Дела пошли еще хуже, чем при Софье и Голицыне. Замерла внешнеполитическая деятельность, в совершенный упадок пришла регулярная армия. Правительство не желало расходовать деньги на содержание полков «иноземного строя», их число резко сократилось. При Василии Голицыне страна держала восемьдесят тысяч солдат, а всего пять лет спустя, ко времени Азовских походов, их останется тысяч тридцать. Войско вновь, как в шестнадцатом столетии, теперь в основном состояло из мало на что годного дворянского ополчения и казачьих отрядов.
Вместо реформ страна, наоборот, откатилась назад. Всё вновь обустроилось по-старинному. Большое влияние приобрел патриарх Иоаким, человек суровых, консервативных взглядов. Он не любил иностранцев и боролся с их засилием, выслал из России иезуитов, стал жечь на кострах еретиков и «колдунов». В 1690 году Иоаким умер, понадобился новый глава церкви. Петр был за кандидатуру псковского митрополита Маркела, слывшего человеком просвещенным, но Наталья Кирилловна и ее родственники решили, что у Маркела «слишком много учености» (пишет Гордон), и поставили патриархом казанского митрополита Адриана «ради его невежества и простоты». В это время, стало быть, Петр никаким влиянием еще не пользовался и настоять на своем не умел.
Царь даже не переселился в кремлевский дворец, а продолжал оставаться в Преображенском, где ему жилось вольготней, и вовсю предавался забавам. Разница состояла только в том, что теперь он мог это делать с меньшими ограничениями и бóльшим размахом.

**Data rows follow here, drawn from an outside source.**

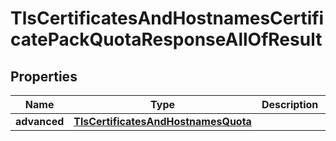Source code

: 

# TlsCertificatesAndHostnamesCertificatePackQuotaResponseAllOfResult


## Properties

| Name | Type | Description | Notes |
|------------ | ------------- | ------------- | -------------|
|**advanced** | [**TlsCertificatesAndHostnamesQuota**](TlsCertificatesAndHostnamesQuota.md) |  |  [optional] |



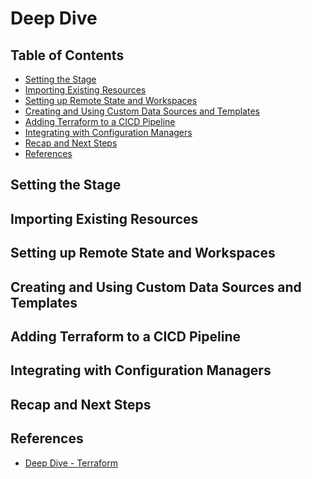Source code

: # Deep Dive


## Table of Contents
<!-- START doctoc generated TOC please keep comment here to allow auto update -->
<!-- DON'T EDIT THIS SECTION, INSTEAD RE-RUN doctoc TO UPDATE -->


- [Setting the Stage](#setting-the-stage)
- [Importing Existing Resources](#importing-existing-resources)
- [Setting up Remote State and Workspaces](#setting-up-remote-state-and-workspaces)
- [Creating and Using Custom Data Sources and Templates](#creating-and-using-custom-data-sources-and-templates)
- [Adding Terraform to a CICD Pipeline](#adding-terraform-to-a-cicd-pipeline)
- [Integrating with Configuration Managers](#integrating-with-configuration-managers)
- [Recap and Next Steps](#recap-and-next-steps)
- [References](#references)

<!-- END doctoc generated TOC please keep comment here to allow auto update -->

## Setting the Stage


## Importing Existing Resources


## Setting up Remote State and Workspaces


## Creating and Using Custom Data Sources and Templates


## Adding Terraform to a CICD Pipeline


## Integrating with Configuration Managers


## Recap and Next Steps


## References

- [Deep Dive - Terraform](https://app.pluralsight.com/library/courses/deep-dive-terraform/table-of-contents)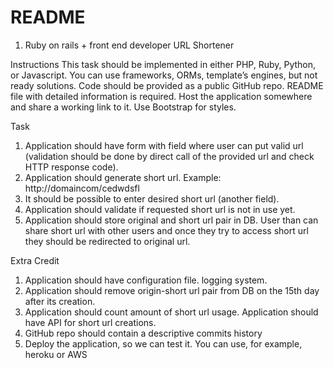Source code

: # README

1) Ruby on rails + front end developer 
URL Shortener

Instructions
This task should be implemented in either PHP, Ruby, Python, or Javascript. 
You can use frameworks, ORMs, template’s engines, but not ready solutions. 
Code should be provided as a public GitHub repo. 
README file with detailed information is required. 
Host the application somewhere and share a working link to it.
Use Bootstrap for styles.

Task
1. Application should have form with field where user can put valid url (validation should be done by direct call of the provided url and check HTTP response code).
2. Application should generate short url. Example: http://domaincom/cedwdsfl
3. It should be possible to enter desired short url (another field).
4. Application should validate if requested short url is not in use yet.
5. Application should store original and short url pair in DB. User than can share short url with other users and once they try to access short url they should be redirected to
original url.

Extra Credit
1. Application should have configuration file. logging system.
2. Application should remove origin-short url pair from DB on the 15th day after its creation.
3. Application should count amount of short url usage. Application should have API for short url creations.
4. GitHub repo should contain a descriptive commits history
5. Deploy the application, so we can test it. You can use, for example, heroku or AWS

Например, Петр стал активно общаться с иностранцами, да и те, в свою очередь, уже не опасаясь вызвать неудовольствие Софьи, вовсю старались угодить юному царю. Это сближение происходило вовсе не так быстро, как изображают в исторических романах и фильмах. Поначалу Петр все-таки был вынужден соблюдать определенные правила. Он стал одеваться по-европейски, «от башмаков и чулок до парика», лишь после смерти сурового Иоакима, да и в гостях у иностранца (генерала Гордона) впервые побывал лишь через месяц после кончины патриарха – в апреле 1690 года. Со временем визиты в Немецкую слободу участились. Тогда же в жизни Петра появился Франц Лефорт, русский офицер женевского происхождения. Это был человек веселый, обаятельный, гораздый на выдумки, многое повидавший. По аттестации Куракина, которого так приятно цитировать, Лефорт был «слабаго ума и не капабель [неспособный]», зато «денно и нощно был в забавах». Неотесанный юноша, у которого развязность легко сменялась застенчивостью, буквально влюбился в этого блестящего кавалера. «Он ввел Петра в иноземное общество в Немецкой слободе, где царь нашел полную непринужденность обращения, противоположную русской старинной чопорности», – пишет Костомаров. Вскоре в жизни Петра появилось еще одно сильное увлечение – Анна Монс. В начале 1690-х годов царь, кажется, проводил больше времени на Кукуе, чем в своем скучном дворце. Тогда же сформировались его прочные пристрастия: к европейскому образу жизни (вернее, кукуйскому, то есть довольно специфическому), к шумным попойкам – говоря шире, ко всяческому нарушению постылых старомосковских обычаев.